== Directions ==
Every record must be repeated exactly, with no omission.

== Data for the task ==
^^^^^^^^^^^^^^^^

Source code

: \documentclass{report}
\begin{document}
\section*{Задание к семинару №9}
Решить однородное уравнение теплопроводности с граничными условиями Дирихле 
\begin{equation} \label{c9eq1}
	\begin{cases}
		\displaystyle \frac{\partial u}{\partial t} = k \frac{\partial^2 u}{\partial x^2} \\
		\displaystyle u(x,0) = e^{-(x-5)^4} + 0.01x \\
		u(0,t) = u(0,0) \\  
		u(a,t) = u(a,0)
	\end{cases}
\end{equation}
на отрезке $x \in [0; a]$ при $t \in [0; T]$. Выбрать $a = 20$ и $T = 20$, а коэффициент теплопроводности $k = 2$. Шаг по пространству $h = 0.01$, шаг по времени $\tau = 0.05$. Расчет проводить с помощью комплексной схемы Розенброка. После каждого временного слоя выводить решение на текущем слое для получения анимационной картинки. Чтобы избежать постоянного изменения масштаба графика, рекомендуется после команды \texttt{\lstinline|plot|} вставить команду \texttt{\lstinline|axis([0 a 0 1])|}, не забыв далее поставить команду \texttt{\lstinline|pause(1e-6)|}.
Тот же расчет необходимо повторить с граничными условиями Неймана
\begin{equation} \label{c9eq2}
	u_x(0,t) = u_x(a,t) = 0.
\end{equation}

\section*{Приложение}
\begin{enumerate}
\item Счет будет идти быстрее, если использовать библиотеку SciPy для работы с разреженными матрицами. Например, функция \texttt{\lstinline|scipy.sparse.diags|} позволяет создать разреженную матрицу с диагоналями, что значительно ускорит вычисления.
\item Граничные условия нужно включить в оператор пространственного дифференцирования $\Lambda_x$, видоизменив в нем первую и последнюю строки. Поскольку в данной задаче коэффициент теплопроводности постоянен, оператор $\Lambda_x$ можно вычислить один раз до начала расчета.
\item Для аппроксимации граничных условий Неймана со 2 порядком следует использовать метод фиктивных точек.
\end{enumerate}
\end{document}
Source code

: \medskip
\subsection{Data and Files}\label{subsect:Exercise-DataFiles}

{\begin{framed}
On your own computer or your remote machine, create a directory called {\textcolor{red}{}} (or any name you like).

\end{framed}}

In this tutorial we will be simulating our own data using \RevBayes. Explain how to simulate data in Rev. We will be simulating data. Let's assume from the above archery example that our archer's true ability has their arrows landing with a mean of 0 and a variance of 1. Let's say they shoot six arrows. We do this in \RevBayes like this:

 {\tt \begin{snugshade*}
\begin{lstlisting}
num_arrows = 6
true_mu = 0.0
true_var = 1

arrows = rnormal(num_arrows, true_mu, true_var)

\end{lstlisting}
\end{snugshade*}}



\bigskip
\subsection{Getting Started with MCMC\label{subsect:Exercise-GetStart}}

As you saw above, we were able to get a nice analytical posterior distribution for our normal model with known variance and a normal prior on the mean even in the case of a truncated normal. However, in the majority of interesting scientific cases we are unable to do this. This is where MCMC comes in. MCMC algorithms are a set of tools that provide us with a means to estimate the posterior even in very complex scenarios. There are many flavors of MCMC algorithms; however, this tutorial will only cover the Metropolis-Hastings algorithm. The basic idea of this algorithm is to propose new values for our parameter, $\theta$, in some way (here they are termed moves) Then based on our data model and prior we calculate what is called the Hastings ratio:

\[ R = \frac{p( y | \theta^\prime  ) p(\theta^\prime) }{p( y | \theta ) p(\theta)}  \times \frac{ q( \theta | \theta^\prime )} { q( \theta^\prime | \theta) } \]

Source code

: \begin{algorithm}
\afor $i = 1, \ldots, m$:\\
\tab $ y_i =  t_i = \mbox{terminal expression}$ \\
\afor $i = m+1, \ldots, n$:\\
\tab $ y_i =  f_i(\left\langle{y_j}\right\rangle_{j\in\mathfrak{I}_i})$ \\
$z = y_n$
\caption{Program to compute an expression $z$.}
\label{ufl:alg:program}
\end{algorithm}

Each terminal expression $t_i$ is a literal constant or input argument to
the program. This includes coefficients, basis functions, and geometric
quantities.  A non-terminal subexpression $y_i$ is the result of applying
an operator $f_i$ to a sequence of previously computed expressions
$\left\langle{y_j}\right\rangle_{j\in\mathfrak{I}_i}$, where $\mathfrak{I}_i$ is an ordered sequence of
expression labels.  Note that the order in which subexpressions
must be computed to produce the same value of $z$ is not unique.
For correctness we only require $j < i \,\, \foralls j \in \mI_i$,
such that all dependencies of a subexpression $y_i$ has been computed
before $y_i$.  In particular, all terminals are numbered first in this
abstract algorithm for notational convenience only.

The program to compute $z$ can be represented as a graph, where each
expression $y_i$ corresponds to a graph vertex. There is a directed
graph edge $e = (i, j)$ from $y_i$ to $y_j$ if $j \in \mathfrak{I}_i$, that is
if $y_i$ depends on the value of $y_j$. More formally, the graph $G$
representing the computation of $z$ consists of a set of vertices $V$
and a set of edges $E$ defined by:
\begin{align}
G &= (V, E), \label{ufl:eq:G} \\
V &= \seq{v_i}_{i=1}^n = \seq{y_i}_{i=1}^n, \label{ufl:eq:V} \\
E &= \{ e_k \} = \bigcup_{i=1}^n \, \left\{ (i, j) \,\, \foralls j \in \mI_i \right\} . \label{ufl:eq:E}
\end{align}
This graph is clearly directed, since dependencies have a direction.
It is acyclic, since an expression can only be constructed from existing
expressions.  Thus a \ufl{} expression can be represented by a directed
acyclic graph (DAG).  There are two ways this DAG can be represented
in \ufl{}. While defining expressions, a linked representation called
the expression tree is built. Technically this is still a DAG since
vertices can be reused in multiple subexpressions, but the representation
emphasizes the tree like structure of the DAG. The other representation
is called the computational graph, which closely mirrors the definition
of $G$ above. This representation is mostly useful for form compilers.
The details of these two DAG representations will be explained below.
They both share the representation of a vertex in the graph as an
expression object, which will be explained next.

^^^^^^^^^^^^^^^^

== Finished task ==
Source code

: \documentclass{report}
\begin{document}
\section*{Задание к семинару №9}
Решить однородное уравнение теплопроводности с граничными условиями Дирихле 
\begin{equation} \label{c9eq1}
	\begin{cases}
		\displaystyle \frac{\partial u}{\partial t} = k \frac{\partial^2 u}{\partial x^2} \\
		\displaystyle u(x,0) = e^{-(x-5)^4} + 0.01x \\
		u(0,t) = u(0,0) \\  
		u(a,t) = u(a,0)
	\end{cases}
\end{equation}
на отрезке $x \in [0; a]$ при $t \in [0; T]$. Выбрать $a = 20$ и $T = 20$, а коэффициент теплопроводности $k = 2$. Шаг по пространству $h = 0.01$, шаг по времени $\tau = 0.05$. Расчет проводить с помощью комплексной схемы Розенброка. После каждого временного слоя выводить решение на текущем слое для получения анимационной картинки. Чтобы избежать постоянного изменения масштаба графика, рекомендуется после команды \texttt{\lstinline|plot|} вставить команду \texttt{\lstinline|axis([0 a 0 1])|}, не забыв далее поставить команду \texttt{\lstinline|pause(1e-6)|}.
Тот же расчет необходимо повторить с граничными условиями Неймана
\begin{equation} \label{c9eq2}
	u_x(0,t) = u_x(a,t) = 0.
\end{equation}

\section*{Приложение}
\begin{enumerate}
\item Счет будет идти быстрее, если использовать библиотеку SciPy для работы с разреженными матрицами. Например, функция \texttt{\lstinline|scipy.sparse.diags|} позволяет создать разреженную матрицу с диагоналями, что значительно ускорит вычисления.
\item Граничные условия нужно включить в оператор пространственного дифференцирования $\Lambda_x$, видоизменив в нем первую и последнюю строки. Поскольку в данной задаче коэффициент теплопроводности постоянен, оператор $\Lambda_x$ можно вычислить один раз до начала расчета.
\item Для аппроксимации граничных условий Неймана со 2 порядком следует использовать метод фиктивных точек.
\end{enumerate}
\end{document}
Source code

: \medskip
\subsection{Data and Files}\label{subsect:Exercise-DataFiles}

{\begin{framed}
On your own computer or your remote machine, create a directory called {\textcolor{red}{}} (or any name you like).

\end{framed}}

In this tutorial we will be simulating our own data using \RevBayes. Explain how to simulate data in Rev. We will be simulating data. Let's assume from the above archery example that our archer's true ability has their arrows landing with a mean of 0 and a variance of 1. Let's say they shoot six arrows. We do this in \RevBayes like this:

 {\tt \begin{snugshade*}
\begin{lstlisting}
num_arrows = 6
true_mu = 0.0
true_var = 1

arrows = rnormal(num_arrows, true_mu, true_var)

\end{lstlisting}
\end{snugshade*}}



\bigskip
\subsection{Getting Started with MCMC\label{subsect:Exercise-GetStart}}

As you saw above, we were able to get a nice analytical posterior distribution for our normal model with known variance and a normal prior on the mean even in the case of a truncated normal. However, in the majority of interesting scientific cases we are unable to do this. This is where MCMC comes in. MCMC algorithms are a set of tools that provide us with a means to estimate the posterior even in very complex scenarios. There are many flavors of MCMC algorithms; however, this tutorial will only cover the Metropolis-Hastings algorithm. The basic idea of this algorithm is to propose new values for our parameter, $\theta$, in some way (here they are termed moves) Then based on our data model and prior we calculate what is called the Hastings ratio:

\[ R = \frac{p( y | \theta^\prime  ) p(\theta^\prime) }{p( y | \theta ) p(\theta)}  \times \frac{ q( \theta | \theta^\prime )} { q( \theta^\prime | \theta) } \]

Source code

: \begin{algorithm}
\afor $i = 1, \ldots, m$:\\
\tab $ y_i =  t_i = \mbox{terminal expression}$ \\
\afor $i = m+1, \ldots, n$:\\
\tab $ y_i =  f_i(\left\langle{y_j}\right\rangle_{j\in\mathfrak{I}_i})$ \\
$z = y_n$
\caption{Program to compute an expression $z$.}
\label{ufl:alg:program}
\end{algorithm}

Each terminal expression $t_i$ is a literal constant or input argument to
the program. This includes coefficients, basis functions, and geometric
quantities.  A non-terminal subexpression $y_i$ is the result of applying
an operator $f_i$ to a sequence of previously computed expressions
$\left\langle{y_j}\right\rangle_{j\in\mathfrak{I}_i}$, where $\mathfrak{I}_i$ is an ordered sequence of
expression labels.  Note that the order in which subexpressions
must be computed to produce the same value of $z$ is not unique.
For correctness we only require $j < i \,\, \foralls j \in \mI_i$,
such that all dependencies of a subexpression $y_i$ has been computed
before $y_i$.  In particular, all terminals are numbered first in this
abstract algorithm for notational convenience only.

The program to compute $z$ can be represented as a graph, where each
expression $y_i$ corresponds to a graph vertex. There is a directed
graph edge $e = (i, j)$ from $y_i$ to $y_j$ if $j \in \mathfrak{I}_i$, that is
if $y_i$ depends on the value of $y_j$. More formally, the graph $G$
representing the computation of $z$ consists of a set of vertices $V$
and a set of edges $E$ defined by:
\begin{align}
G &= (V, E), \label{ufl:eq:G} \\
V &= \seq{v_i}_{i=1}^n = \seq{y_i}_{i=1}^n, \label{ufl:eq:V} \\
E &= \{ e_k \} = \bigcup_{i=1}^n \, \left\{ (i, j) \,\, \foralls j \in \mI_i \right\} . \label{ufl:eq:E}
\end{align}
This graph is clearly directed, since dependencies have a direction.
It is acyclic, since an expression can only be constructed from existing
expressions.  Thus a \ufl{} expression can be represented by a directed
acyclic graph (DAG).  There are two ways this DAG can be represented
in \ufl{}. While defining expressions, a linked representation called
the expression tree is built. Technically this is still a DAG since
vertices can be reused in multiple subexpressions, but the representation
emphasizes the tree like structure of the DAG. The other representation
is called the computational graph, which closely mirrors the definition
of $G$ above. This representation is mostly useful for form compilers.
The details of these two DAG representations will be explained below.
They both share the representation of a vertex in the graph as an
expression object, which will be explained next.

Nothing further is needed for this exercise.